Dataset records
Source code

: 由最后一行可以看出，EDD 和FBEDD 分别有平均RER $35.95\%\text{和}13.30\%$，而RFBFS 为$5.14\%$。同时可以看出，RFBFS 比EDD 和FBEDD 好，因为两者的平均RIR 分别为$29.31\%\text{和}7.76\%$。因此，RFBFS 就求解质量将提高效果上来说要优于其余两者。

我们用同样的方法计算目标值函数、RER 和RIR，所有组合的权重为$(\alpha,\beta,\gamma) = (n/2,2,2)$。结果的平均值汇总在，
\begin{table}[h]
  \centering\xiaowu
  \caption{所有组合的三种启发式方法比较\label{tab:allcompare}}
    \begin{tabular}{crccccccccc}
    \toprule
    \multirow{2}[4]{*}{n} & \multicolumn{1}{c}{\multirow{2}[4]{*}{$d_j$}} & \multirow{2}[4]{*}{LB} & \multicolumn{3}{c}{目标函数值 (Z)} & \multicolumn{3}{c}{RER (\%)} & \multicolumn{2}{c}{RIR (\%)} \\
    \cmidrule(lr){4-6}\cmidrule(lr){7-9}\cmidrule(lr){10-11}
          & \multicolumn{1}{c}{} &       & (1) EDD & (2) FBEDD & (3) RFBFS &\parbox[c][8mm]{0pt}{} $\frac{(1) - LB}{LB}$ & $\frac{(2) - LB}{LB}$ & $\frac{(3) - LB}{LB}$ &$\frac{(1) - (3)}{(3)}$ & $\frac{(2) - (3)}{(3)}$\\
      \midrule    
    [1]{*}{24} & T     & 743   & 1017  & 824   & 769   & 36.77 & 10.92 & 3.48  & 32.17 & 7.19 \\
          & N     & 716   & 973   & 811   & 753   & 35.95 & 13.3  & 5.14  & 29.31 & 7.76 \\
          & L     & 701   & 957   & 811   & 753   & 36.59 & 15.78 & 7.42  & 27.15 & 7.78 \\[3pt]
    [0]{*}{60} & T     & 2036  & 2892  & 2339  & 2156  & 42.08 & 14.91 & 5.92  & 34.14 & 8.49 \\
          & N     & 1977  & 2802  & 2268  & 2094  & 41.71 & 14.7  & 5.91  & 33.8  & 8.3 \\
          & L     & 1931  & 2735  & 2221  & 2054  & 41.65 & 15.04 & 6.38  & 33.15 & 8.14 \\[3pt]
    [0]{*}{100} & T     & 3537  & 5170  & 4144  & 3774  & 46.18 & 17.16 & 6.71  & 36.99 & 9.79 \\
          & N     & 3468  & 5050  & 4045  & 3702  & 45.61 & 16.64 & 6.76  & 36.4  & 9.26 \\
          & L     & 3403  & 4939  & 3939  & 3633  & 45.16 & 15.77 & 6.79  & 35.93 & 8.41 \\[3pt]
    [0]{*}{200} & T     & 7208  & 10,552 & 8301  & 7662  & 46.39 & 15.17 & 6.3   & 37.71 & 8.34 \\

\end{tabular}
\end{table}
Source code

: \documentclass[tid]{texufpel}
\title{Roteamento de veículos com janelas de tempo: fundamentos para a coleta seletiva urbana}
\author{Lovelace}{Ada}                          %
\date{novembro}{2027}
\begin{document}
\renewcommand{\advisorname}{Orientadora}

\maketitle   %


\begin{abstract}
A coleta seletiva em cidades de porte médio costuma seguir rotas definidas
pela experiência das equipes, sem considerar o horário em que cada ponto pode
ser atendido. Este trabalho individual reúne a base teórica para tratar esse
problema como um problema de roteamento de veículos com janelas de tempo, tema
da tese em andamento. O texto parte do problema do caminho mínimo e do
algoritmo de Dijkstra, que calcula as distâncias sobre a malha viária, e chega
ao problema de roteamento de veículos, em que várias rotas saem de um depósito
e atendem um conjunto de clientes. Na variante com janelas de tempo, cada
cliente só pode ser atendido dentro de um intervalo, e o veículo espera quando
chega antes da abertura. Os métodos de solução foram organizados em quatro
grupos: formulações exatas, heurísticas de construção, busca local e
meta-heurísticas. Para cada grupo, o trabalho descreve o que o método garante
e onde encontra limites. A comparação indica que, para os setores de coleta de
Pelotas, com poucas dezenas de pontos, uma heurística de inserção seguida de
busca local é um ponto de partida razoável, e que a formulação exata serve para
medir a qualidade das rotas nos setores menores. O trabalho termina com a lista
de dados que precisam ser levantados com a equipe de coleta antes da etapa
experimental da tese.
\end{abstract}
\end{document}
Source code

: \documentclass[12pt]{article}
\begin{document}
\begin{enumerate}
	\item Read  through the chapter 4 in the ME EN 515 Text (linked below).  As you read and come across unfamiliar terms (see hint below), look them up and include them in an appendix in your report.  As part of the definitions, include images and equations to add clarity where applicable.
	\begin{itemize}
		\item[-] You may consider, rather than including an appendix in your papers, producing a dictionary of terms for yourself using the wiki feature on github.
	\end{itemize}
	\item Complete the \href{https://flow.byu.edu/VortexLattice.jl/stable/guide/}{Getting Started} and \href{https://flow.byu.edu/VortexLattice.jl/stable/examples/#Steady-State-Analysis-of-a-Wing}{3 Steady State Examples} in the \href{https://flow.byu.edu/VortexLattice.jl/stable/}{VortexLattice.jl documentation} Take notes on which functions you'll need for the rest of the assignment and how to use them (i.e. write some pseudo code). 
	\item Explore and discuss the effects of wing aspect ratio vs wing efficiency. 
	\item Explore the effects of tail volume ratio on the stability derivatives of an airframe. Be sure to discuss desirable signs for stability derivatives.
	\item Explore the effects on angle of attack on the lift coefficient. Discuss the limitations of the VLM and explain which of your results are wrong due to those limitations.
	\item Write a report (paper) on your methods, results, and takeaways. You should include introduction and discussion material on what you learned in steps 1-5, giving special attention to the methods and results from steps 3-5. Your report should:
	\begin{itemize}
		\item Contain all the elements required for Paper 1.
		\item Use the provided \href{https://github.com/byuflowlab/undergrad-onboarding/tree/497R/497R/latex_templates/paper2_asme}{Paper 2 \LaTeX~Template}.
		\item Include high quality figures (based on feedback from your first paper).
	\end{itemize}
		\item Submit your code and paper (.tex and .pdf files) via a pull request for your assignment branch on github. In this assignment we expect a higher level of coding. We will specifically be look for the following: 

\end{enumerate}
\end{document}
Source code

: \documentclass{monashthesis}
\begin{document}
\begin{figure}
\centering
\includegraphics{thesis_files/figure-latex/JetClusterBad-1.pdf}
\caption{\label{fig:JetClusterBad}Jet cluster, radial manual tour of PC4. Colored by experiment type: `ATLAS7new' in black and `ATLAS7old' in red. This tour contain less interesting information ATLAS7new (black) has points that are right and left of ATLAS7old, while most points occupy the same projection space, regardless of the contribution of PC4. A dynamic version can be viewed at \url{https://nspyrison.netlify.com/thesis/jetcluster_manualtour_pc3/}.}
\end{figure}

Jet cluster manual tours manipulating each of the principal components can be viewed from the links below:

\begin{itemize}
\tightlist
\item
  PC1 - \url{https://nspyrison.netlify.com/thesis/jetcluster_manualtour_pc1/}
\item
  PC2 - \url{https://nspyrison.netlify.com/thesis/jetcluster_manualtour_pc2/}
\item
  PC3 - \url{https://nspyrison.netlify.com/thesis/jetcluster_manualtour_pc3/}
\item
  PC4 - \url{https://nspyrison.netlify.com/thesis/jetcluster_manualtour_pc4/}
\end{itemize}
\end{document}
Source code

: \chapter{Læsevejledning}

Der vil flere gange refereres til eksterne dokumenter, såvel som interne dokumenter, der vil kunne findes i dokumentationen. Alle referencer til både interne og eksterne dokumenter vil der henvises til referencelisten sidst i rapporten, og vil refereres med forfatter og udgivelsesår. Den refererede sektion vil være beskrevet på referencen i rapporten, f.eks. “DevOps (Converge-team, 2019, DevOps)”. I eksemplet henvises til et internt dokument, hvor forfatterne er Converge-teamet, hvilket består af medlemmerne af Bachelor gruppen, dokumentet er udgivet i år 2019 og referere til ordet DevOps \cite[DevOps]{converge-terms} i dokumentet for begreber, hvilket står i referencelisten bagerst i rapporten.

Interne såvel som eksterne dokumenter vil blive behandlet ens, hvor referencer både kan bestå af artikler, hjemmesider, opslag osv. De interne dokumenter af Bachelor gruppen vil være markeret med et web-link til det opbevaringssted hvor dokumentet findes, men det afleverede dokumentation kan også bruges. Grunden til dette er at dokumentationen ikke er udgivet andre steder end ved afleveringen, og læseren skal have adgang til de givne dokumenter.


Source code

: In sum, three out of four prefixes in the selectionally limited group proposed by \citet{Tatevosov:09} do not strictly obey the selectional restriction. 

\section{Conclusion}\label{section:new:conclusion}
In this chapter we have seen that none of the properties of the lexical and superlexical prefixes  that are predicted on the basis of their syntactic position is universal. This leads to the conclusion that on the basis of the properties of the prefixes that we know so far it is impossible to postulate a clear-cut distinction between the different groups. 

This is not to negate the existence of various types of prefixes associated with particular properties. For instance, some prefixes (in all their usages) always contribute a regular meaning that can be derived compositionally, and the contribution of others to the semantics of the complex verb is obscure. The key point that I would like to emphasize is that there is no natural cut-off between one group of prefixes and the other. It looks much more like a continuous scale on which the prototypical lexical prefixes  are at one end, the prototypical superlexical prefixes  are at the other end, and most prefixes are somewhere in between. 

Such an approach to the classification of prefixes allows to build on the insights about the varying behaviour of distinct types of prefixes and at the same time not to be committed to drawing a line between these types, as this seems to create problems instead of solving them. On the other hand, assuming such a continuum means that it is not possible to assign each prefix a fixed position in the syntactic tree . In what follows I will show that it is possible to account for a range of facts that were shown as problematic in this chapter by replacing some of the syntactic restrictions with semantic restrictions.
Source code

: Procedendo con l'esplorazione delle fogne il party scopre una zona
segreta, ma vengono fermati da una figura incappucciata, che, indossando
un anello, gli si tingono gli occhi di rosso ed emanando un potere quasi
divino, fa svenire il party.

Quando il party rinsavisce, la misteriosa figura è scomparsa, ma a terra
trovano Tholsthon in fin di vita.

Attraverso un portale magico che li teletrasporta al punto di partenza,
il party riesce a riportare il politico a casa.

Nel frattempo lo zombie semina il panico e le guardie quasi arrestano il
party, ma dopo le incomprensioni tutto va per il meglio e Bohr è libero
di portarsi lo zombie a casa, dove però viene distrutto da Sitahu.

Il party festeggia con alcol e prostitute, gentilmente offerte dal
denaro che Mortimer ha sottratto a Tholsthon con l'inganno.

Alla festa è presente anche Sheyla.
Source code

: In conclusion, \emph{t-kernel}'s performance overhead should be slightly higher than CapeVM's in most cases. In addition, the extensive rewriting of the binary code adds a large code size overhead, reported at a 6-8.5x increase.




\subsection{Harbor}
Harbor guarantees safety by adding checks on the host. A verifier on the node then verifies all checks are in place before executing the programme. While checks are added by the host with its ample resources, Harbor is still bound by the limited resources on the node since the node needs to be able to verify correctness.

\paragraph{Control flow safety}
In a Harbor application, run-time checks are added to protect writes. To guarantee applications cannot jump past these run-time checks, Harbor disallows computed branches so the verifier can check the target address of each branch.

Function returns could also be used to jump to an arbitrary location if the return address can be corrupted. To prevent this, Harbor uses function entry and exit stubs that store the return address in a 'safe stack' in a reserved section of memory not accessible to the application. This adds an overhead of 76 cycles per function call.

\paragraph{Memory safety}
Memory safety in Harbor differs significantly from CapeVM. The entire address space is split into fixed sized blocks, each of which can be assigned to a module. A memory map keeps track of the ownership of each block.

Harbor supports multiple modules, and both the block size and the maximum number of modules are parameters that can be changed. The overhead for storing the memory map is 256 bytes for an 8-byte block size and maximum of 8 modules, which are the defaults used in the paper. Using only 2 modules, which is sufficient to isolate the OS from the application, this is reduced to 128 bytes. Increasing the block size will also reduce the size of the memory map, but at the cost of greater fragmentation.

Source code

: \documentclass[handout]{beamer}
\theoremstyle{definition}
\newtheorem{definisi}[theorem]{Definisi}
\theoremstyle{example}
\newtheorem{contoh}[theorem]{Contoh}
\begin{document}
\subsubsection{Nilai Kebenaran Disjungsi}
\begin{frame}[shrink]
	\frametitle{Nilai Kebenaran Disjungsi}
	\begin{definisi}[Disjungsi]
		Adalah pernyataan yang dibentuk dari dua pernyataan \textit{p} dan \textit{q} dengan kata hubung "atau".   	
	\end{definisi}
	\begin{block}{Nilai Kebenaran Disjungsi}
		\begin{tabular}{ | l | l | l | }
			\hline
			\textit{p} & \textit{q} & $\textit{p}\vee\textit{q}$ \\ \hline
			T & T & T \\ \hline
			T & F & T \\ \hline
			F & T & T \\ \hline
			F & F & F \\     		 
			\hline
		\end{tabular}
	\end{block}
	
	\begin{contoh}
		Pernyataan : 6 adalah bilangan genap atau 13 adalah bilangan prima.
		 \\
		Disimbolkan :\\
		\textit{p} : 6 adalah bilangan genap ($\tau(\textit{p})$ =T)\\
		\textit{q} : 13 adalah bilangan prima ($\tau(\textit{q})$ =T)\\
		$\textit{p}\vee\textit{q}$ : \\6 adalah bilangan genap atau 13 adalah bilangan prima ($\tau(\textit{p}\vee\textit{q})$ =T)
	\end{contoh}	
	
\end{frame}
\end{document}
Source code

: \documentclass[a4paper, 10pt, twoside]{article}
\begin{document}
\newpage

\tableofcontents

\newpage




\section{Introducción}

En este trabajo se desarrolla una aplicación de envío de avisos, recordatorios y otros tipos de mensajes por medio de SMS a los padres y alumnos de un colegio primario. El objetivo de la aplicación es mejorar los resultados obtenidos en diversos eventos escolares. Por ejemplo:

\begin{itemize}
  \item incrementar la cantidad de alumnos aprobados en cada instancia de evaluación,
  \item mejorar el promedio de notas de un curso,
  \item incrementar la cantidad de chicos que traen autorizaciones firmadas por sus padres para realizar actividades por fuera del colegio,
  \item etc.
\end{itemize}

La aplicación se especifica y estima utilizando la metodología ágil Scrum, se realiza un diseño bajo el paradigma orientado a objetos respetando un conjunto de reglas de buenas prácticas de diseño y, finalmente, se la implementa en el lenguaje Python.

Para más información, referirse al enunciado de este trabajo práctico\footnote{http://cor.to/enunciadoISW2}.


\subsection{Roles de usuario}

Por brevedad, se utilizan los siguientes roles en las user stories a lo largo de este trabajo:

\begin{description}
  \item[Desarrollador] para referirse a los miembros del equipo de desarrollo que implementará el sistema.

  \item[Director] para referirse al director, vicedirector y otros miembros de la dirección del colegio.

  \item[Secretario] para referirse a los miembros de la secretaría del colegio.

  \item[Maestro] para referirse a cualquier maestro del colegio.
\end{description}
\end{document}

EXERCISE DESCRIPTION: In the entries above, find each line that has the word "tabular". Copy it.

RESULT FOR THIS EXERCISE:
    \begin{tabular}{crccccccccc}
\end{tabular}
		\begin{tabular}{ | l | l | l | }
		\end{tabular}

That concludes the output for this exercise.